College of Computer Science and Technology, Henan Polytechnic University, Jiaozuo, China.
School of Computer and Information Engineering, Henan University, Kaifeng, China.
Brief Bioinform. 2021 Sep 2;22(5). doi: 10.1093/bib/bbab033.
In the field of genome assembly, scaffolding methods make it possible to obtain a more complete and contiguous reference genome, which is the cornerstone of genomic research. Scaffolding methods typically utilize the alignments between contigs and sequencing data (reads) to determine the orientation and order among contigs and to produce longer scaffolds, which are helpful for genomic downstream analysis. With the rapid development of high-throughput sequencing technologies, diverse types of reads have emerged over the past decade, especially in long-range sequencing, which have greatly enhanced the assembly quality of scaffolding methods. As the number of scaffolding methods increases, biology and bioinformatics researchers need to perform in-depth analyses of state-of-the-art scaffolding methods. In this article, we focus on the difficulties in scaffolding, the differences in characteristics among various kinds of reads, the methods by which current scaffolding methods address these difficulties, and future research opportunities. We hope this work will benefit the design of new scaffolding methods and the selection of appropriate scaffolding methods for specific biological studies.

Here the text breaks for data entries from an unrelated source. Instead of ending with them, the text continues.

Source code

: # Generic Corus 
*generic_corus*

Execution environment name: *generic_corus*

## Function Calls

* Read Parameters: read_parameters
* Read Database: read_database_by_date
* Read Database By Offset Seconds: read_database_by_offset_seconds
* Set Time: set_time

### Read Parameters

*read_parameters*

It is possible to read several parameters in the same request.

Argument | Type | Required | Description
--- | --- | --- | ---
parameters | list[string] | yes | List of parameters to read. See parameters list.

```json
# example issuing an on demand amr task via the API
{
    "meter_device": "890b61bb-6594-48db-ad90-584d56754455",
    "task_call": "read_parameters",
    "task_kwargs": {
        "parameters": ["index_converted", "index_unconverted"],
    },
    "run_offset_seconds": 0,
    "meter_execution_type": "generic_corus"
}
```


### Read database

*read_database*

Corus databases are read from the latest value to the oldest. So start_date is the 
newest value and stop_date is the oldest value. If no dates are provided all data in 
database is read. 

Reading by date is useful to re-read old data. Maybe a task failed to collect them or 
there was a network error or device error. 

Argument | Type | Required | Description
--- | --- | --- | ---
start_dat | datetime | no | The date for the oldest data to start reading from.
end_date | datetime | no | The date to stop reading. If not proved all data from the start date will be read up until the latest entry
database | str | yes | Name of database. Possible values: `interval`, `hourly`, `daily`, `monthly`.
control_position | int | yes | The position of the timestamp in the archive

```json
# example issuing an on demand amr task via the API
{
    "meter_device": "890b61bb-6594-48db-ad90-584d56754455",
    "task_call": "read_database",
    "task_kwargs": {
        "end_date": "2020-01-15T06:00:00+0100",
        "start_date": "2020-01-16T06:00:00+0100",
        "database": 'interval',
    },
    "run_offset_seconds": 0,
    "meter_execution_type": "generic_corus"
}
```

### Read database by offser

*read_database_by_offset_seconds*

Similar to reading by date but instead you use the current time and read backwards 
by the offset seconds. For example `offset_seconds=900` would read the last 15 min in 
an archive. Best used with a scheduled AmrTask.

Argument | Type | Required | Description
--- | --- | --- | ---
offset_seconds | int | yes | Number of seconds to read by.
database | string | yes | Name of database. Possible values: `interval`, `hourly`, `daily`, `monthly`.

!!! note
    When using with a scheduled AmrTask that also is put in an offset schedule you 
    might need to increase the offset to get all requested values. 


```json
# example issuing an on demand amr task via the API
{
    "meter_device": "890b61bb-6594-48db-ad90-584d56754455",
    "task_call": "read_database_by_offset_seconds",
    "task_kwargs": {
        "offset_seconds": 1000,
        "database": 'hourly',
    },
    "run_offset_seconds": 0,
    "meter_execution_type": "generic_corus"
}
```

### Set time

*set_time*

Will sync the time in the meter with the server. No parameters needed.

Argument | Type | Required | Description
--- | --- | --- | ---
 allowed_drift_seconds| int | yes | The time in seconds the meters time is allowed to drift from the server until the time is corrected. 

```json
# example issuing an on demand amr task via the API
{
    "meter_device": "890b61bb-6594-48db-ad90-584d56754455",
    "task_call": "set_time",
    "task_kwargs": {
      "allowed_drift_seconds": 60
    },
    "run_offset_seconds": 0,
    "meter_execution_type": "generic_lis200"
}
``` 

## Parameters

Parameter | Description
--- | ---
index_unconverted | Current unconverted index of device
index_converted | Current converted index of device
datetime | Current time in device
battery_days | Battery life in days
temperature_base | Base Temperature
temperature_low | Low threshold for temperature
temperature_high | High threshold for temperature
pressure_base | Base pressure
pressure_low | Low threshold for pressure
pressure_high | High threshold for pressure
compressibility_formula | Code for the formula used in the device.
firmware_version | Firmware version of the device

在基因组组装领域,支架方法使得获得更完整和连续的参考基因组成为可能,这是基因组研究的基石。支架方法通常利用 contigs 和测序数据(reads)之间的比对来确定 contigs 之间的方向和顺序,并生成更长的支架,这有助于基因组下游分析。随着高通量测序技术的快速发展,过去十年中出现了多种类型的 reads,特别是在长距离测序中,这极大地提高了支架方法的组装质量。随着支架方法数量的增加,生物学和生物信息学研究人员需要对最先进的支架方法进行深入分析。在本文中,我们重点介绍支架方法的难点、各种类型的 reads 的特点差异、当前支架方法解决这些难点的方法以及未来的研究机会。我们希望这项工作将有助于设计新的支架方法,并为特定的生物学研究选择合适的支架方法。